Flying the Guilt-Free Skies: Paying to Absolve the Sin of Emissions

How to Fly the Guilt-Free Skies. This was my introduction to carbon offsets, an article in the NRDC journal (winter 2005) by a travel writer with environmental sympathies trying to rationalize his way of life. The idea is to offset carbon emissions by coupling these actions with others that create carbon sinks of equal proportion. There are organizations, especially websites, that can do the computation for you and take your money to supposedly fund the offsetting activities.

The foundational offsetting action is tree-planting. Forests as well as oceans are carbon sinks. I heat with wood. When I first took my forested “holding” on our landtrust – essentially a lifetime lease – a fellow community member, a retired nuclear engineer, calculated that I could heat with wood and sustain the 3.8 acres, for the woodlot would easily regenerate 2-3 cords of wood harvested yearly. In fact, we use on average one to one and a half cords, and there have been times that I contemplated a little side cordwood business to keep up with the dead and dying specimens in our healthy ridge forest. The balance I strive to achieve does not rely on tree planting, but is the natural process of ongoing forest regeneration.

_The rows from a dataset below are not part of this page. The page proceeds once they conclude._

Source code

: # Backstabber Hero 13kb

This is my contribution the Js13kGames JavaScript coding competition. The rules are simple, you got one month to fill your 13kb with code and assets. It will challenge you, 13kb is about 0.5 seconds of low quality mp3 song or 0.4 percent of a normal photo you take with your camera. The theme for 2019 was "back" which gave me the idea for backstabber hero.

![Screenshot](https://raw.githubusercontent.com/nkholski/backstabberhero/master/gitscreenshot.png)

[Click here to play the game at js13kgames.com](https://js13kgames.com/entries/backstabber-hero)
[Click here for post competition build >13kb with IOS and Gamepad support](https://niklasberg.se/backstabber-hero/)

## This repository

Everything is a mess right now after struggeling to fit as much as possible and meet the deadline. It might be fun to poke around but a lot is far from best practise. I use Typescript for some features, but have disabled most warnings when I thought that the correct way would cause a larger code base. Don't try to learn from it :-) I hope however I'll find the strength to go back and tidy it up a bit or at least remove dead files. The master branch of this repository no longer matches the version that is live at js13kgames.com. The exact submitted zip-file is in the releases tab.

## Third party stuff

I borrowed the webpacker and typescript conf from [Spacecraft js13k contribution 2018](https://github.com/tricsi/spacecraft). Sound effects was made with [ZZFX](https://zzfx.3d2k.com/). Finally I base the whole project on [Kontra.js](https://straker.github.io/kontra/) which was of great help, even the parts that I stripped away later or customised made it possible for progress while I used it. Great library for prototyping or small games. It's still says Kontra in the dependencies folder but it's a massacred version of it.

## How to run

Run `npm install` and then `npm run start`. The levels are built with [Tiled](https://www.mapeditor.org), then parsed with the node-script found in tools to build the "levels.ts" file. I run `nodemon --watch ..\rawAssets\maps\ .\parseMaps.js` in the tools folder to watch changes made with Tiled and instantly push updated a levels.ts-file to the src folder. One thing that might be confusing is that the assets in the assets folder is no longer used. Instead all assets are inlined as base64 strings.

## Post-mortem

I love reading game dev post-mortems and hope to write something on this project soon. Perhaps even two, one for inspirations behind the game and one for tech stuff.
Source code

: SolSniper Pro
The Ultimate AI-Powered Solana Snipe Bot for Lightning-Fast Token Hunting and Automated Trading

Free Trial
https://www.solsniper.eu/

“Scrubbing” our emissions by carbon offsets in the form of tree-planting is a mixed bag. Sources that I trust say NOT to fund offsetting technologies that rely on tree-planting because the efficacy of such actions depends upon where you plant, and which species are used. It is a complex process, involving albedo as well as the speed of the respiration cycle in trees. And when does this offsetting ameliorization take place? Granted the main CO2 uptake is in a young forest, but the calculations are made over a 60 year life cycle. If we’re talking about offsetting our emissions in the imperiled now, not during the potentially chaotic downswing in the latter half of the century, then a more honest tree-planting activity would be Real Time Carbon Banking, where enough trees are planted to offset 2007 emissions in 2007. That is a lot of trees. Alternatively, one can purchase offsets that fund alternative energy projects in a wide variety of places, especially those groups who would have a hard time raising money for these capital-intensive projects. Examples:

The screening of An Inconvenient Truth was undoubtedly a protracted watershed moment, for 2006 marked the year that most US citizens got it, and the retrograde anti-science types began their final retreat, shrieking louder as they sensed their historical moment was passing. The film deserved it’s award as the best, and indeed most timely, documentary. But the most prominent image in the film was Al Gore’s jetting all over the world to give his presentations. Knowing what I do about jet fuel emissions, I found this deeply disturbing as a model for the potential activists seeing the film.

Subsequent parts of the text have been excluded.